§ Your goal:
Which lines of the records contain the word "Architecture"? Show each of them.

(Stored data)
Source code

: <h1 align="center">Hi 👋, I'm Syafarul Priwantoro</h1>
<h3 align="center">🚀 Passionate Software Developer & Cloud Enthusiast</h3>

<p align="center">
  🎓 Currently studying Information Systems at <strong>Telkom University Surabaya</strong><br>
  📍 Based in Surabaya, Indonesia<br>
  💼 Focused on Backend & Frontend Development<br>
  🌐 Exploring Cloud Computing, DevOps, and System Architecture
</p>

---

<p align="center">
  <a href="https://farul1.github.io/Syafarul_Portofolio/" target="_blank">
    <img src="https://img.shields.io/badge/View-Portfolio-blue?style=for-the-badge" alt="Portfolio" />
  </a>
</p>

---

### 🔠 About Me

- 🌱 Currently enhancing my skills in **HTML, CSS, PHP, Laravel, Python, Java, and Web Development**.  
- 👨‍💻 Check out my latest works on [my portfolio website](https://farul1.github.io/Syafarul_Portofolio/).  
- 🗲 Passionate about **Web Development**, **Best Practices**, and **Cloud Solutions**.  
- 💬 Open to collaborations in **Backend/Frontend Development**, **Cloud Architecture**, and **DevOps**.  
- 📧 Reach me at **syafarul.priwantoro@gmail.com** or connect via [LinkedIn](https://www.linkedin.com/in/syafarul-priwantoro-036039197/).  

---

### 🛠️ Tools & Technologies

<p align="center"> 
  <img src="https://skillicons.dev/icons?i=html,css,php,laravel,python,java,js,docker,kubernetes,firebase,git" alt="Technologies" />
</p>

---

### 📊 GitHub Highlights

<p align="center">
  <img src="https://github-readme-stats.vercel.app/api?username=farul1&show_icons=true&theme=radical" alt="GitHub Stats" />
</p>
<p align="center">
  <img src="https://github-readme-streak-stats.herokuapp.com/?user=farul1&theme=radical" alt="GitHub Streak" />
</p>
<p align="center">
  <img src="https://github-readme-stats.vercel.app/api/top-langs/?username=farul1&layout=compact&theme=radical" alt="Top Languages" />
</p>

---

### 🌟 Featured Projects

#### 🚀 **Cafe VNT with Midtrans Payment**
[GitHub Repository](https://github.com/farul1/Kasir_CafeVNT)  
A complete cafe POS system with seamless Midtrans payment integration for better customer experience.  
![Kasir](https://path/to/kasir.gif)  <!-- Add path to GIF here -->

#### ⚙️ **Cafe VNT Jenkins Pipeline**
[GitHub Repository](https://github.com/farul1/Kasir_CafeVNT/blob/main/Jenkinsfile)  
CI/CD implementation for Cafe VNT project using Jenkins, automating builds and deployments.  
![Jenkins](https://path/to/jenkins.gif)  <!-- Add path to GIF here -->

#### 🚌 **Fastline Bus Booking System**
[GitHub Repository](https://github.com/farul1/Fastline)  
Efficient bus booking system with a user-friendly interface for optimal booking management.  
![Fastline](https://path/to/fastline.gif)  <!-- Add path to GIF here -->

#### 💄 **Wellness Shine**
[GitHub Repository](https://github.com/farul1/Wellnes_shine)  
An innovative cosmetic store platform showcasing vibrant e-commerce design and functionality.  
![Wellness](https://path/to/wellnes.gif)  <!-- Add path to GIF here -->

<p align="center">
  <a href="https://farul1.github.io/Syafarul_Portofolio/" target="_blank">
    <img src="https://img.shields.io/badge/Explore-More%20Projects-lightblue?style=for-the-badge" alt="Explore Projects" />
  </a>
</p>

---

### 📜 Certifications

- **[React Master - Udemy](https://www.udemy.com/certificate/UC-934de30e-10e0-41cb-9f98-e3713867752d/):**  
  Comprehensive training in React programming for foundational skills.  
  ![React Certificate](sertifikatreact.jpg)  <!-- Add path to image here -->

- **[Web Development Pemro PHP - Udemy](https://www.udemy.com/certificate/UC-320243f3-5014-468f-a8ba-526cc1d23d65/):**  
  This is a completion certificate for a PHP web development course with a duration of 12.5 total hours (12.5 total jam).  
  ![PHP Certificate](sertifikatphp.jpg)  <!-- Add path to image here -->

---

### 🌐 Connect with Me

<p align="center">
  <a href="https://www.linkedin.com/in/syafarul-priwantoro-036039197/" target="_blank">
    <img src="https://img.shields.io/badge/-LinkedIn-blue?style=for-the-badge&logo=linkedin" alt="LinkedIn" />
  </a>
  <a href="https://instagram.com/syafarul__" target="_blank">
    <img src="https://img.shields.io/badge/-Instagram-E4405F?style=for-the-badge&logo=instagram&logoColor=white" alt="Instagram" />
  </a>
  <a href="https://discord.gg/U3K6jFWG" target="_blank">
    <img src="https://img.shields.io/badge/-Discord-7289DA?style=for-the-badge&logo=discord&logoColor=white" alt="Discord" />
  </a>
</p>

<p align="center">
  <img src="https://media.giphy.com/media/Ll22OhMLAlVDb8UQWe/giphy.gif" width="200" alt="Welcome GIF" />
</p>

§ Answer for the task:
  🌐 Exploring Cloud Computing, DevOps, and System Architecture
- 💬 Open to collaborations in **Backend/Frontend Development**, **Cloud Architecture**, and **DevOps**.  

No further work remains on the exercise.